→ Exercise aim
Copy out all lines bearing the word "reales" from the listing below.

→ Source material
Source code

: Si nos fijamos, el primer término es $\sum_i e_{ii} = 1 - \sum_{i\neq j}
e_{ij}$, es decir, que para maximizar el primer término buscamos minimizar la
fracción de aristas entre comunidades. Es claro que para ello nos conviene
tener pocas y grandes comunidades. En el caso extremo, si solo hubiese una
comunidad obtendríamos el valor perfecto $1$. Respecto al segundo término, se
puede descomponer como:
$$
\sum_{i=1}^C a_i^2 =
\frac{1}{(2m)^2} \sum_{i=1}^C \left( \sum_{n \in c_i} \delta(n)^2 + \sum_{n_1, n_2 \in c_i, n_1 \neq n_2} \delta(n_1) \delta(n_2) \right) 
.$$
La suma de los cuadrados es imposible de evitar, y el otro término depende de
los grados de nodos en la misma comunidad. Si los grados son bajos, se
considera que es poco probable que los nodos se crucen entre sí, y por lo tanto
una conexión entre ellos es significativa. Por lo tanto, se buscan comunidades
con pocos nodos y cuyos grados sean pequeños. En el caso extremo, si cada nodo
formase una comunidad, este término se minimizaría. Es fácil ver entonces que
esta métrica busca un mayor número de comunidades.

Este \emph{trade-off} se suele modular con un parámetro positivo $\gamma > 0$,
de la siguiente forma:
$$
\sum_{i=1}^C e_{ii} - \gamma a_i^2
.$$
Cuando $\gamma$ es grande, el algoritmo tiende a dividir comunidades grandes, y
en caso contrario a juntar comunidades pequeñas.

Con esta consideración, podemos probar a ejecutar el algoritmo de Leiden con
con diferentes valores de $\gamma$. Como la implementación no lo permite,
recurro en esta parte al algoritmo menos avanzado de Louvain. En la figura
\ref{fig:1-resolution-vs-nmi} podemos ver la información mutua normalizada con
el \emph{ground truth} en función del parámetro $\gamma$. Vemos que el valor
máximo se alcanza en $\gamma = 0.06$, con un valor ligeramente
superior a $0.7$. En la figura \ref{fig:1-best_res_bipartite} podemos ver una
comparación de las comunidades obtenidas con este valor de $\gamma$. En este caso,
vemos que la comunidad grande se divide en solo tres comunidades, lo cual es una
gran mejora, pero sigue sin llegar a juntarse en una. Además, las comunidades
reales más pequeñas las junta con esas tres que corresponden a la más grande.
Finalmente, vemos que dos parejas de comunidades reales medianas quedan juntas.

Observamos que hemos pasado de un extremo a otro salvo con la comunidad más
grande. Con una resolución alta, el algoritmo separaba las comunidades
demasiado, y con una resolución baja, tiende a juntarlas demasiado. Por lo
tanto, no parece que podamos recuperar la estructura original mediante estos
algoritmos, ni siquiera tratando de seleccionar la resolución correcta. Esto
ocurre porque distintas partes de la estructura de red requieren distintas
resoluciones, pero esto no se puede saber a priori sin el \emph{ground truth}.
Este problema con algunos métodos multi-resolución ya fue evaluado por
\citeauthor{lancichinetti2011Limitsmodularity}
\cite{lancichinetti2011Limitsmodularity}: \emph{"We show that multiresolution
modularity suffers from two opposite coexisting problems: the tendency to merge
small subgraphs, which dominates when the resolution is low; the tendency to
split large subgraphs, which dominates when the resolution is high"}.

* * *

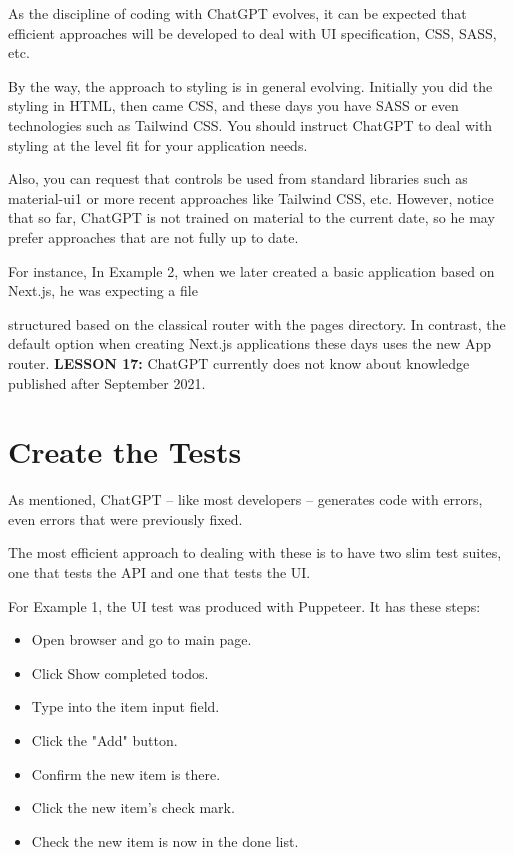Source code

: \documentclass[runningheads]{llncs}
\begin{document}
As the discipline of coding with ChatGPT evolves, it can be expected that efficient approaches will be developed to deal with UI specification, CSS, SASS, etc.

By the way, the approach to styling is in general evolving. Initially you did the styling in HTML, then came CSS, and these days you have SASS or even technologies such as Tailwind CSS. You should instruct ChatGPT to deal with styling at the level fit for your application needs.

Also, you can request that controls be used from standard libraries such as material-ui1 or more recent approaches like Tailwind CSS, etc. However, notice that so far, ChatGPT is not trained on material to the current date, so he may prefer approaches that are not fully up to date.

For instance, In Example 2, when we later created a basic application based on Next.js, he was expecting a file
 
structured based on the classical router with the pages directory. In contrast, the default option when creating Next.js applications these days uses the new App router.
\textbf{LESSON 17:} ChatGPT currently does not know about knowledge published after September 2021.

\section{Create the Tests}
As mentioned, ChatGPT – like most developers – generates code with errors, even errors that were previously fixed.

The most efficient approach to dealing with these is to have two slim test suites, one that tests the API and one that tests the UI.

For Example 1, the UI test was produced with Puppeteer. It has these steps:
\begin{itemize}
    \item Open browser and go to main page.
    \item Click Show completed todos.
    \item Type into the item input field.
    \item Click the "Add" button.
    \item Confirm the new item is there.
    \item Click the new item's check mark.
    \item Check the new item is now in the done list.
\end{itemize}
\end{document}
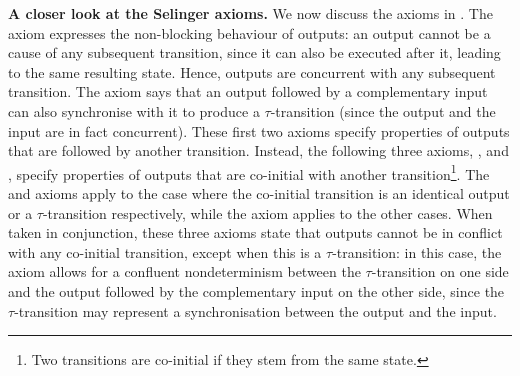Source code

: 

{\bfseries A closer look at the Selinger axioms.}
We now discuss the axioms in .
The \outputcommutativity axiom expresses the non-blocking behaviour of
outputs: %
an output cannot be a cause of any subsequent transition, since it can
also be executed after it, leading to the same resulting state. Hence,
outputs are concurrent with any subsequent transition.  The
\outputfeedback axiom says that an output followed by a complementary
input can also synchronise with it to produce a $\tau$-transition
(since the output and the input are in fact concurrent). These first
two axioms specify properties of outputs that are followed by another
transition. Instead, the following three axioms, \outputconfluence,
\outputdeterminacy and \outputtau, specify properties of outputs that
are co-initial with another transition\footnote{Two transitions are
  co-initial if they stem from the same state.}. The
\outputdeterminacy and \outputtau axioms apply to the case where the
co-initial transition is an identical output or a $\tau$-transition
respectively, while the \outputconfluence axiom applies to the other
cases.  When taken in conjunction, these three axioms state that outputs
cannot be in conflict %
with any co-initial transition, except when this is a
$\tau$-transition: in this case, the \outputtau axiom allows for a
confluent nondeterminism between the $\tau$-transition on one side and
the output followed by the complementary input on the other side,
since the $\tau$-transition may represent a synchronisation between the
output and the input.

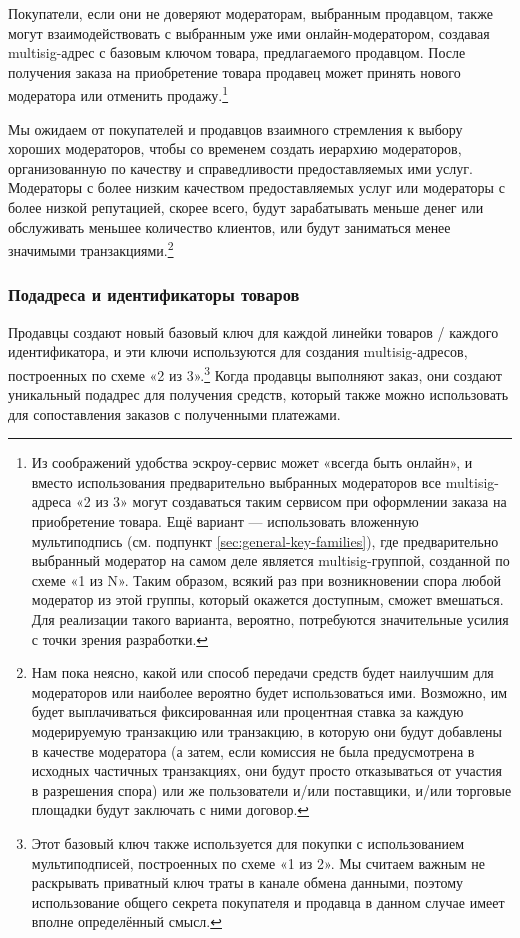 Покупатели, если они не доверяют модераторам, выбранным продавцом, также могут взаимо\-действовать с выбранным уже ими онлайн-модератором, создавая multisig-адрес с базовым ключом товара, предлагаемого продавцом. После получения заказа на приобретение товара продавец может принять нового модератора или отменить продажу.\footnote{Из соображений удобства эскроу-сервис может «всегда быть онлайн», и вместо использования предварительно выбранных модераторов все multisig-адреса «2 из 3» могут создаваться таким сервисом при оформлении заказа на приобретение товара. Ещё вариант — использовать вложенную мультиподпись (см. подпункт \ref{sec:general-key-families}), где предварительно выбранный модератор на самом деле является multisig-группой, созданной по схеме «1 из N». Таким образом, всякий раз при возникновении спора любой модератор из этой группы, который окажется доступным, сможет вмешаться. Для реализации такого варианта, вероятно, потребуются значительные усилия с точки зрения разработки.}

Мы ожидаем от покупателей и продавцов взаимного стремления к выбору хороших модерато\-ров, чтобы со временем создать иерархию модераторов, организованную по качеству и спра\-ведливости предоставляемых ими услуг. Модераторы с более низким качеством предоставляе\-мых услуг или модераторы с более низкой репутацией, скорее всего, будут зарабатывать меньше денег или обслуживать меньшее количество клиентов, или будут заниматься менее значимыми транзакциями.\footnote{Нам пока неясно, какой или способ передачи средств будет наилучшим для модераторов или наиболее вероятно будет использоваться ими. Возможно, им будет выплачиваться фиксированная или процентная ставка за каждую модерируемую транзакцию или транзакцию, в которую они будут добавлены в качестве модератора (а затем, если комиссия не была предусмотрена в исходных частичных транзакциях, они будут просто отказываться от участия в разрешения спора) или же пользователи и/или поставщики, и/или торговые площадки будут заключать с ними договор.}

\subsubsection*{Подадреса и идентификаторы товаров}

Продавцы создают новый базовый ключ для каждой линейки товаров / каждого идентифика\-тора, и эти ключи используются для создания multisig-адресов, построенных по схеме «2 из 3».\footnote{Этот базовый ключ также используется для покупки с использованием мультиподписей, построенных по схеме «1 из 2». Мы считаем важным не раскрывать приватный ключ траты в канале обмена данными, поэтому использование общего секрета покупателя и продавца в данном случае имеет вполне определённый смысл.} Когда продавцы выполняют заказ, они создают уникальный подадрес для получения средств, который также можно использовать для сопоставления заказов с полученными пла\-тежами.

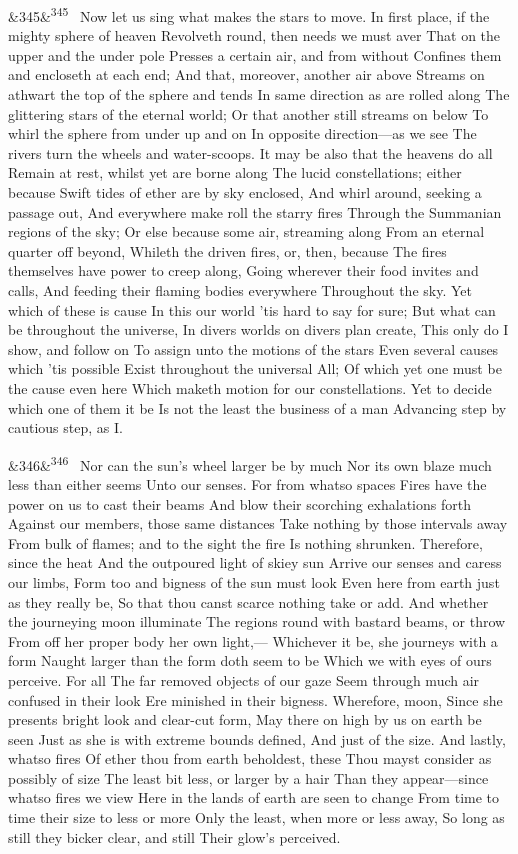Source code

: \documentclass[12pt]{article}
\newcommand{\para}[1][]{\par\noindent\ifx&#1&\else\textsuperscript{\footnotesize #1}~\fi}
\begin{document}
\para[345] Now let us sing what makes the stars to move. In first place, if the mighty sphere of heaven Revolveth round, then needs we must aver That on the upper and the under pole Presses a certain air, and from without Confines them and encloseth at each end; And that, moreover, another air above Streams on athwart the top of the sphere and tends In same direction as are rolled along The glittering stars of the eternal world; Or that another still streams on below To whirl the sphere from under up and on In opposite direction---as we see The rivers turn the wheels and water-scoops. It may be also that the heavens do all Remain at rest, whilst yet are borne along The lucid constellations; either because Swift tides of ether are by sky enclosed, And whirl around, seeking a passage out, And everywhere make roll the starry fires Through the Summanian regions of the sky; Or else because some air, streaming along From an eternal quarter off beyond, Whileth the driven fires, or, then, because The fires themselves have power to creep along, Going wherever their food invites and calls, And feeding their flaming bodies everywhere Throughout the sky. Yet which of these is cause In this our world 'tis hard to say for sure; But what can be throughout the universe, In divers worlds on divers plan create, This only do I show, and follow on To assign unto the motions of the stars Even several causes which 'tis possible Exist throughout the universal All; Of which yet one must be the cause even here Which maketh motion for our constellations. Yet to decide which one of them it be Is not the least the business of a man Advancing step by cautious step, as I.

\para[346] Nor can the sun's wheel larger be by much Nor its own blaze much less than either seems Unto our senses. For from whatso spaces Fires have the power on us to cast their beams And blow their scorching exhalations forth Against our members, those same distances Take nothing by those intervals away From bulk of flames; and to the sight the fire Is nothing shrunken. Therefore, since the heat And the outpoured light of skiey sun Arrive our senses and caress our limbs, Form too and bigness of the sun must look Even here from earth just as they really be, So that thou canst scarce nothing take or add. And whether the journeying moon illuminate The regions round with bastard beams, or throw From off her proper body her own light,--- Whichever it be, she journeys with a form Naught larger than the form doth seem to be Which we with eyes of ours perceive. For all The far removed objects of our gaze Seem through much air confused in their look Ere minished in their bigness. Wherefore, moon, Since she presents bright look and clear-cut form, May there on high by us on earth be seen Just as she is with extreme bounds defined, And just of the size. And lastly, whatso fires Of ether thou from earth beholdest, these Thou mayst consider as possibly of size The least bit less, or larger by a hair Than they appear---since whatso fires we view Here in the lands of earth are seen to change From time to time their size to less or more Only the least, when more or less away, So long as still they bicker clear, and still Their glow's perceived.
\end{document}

→ Answer to this task
reales más pequeñas las junta con esas tres que corresponden a la más grande.
Finalmente, vemos que dos parejas de comunidades reales medianas quedan juntas.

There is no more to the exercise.